On the secondary charging effects and structure of mesospheric dust particles impacting on rocket probes
Abstract. The dust probe DUSTY, first launched during the summer of 1994 (flights ECT–02 and ECT–07) from Andøya Rocket Range, northern Norway, was the first probe to unambiguously detect heavy charged mesospheric aerosols, from hereon referred to as dust. In ECT–02 the probe detected negatively charged dust particles in the height interval of 83 to 88.5 km. In this flight, the lower grid in the detector (Grid 2) measures both positive and negative currents in various regions, and we find that the relationship between the current measurements of Grid 2 and the bottom plate can only be explained by influence from secondary charge production on Grid 2. In ECT–07, which had a large coning, positive currents reaching the top grid of the probe were interpreted as due to the impact of positively charged dust particles. We have now reanalyzed the data from ECT–07 and arrived at the conclusion that the measured positive currents to this grid must have been mainly due to secondary charging effects from the impacting dust particles.
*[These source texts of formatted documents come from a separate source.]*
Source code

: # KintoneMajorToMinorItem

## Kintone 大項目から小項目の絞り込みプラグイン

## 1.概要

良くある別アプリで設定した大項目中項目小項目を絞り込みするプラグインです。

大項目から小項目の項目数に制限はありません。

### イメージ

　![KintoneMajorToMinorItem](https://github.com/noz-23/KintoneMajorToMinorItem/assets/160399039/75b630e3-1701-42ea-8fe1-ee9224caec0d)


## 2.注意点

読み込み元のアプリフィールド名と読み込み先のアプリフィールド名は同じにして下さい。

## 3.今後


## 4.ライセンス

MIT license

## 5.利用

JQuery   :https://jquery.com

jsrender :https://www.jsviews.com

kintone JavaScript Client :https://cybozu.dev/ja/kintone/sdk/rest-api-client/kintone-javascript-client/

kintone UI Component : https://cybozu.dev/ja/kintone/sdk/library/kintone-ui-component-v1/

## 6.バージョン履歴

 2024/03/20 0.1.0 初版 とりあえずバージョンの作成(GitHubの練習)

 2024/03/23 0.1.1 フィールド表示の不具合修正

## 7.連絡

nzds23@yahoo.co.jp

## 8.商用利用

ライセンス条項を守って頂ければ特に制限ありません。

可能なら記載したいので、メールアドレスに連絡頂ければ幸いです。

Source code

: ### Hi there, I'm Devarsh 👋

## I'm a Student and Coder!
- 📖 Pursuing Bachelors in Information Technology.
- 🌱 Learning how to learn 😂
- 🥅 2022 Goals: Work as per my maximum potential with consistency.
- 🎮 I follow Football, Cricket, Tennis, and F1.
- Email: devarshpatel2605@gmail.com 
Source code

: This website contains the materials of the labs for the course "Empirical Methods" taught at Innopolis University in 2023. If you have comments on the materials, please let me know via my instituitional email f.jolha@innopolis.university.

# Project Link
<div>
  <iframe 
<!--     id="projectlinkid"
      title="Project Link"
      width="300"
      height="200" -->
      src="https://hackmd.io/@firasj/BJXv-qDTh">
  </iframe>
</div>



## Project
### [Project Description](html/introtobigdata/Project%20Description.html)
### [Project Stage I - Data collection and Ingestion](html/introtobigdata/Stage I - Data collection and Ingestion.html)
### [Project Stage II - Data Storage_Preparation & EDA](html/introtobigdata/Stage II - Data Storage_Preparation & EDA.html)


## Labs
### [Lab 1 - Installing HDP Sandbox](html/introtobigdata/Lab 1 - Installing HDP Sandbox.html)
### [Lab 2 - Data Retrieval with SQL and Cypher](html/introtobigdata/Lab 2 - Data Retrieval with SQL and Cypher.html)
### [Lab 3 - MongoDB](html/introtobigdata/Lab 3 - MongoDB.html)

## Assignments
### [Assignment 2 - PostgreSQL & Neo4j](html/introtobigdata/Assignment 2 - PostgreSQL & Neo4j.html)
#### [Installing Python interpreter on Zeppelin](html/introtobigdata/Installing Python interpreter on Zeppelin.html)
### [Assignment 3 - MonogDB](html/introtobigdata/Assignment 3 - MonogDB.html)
The grid consists of a set of parallel wires crossed with an identical set of wires on top of it, and we find that if the observed currents were created from the direct impact of charged dust particles, then they should be very weakly modulated at four times the rocket spin rate ωR. Observations show, however, that the observed currents are strongly modulated at 2ωR. We cannot reproduce the observed large modulations of the impact currents in the dust layer if the currents are due only to the transfer of the charges on the impacted dust particles. Based on the results of recent ice cluster impact secondary charging experiments by Tomsic (2003), which found that a small fraction of the ice clusters, when impacting with nearly grazing incidence, carried away one negative charge −1e, we have arrived at the conclusion that similar, but significantly more effective, charging effects must be predominantly responsible for the positive currents measured by the top grid in ECT–07 and their large rotational modulation at 2ωR.
Since the secondary effect is dependent on the size of the impacting dust, this opens up for the possibility of mapping the relative dust sizes throughout a dust layer by comparing the observed direct and secondary currents.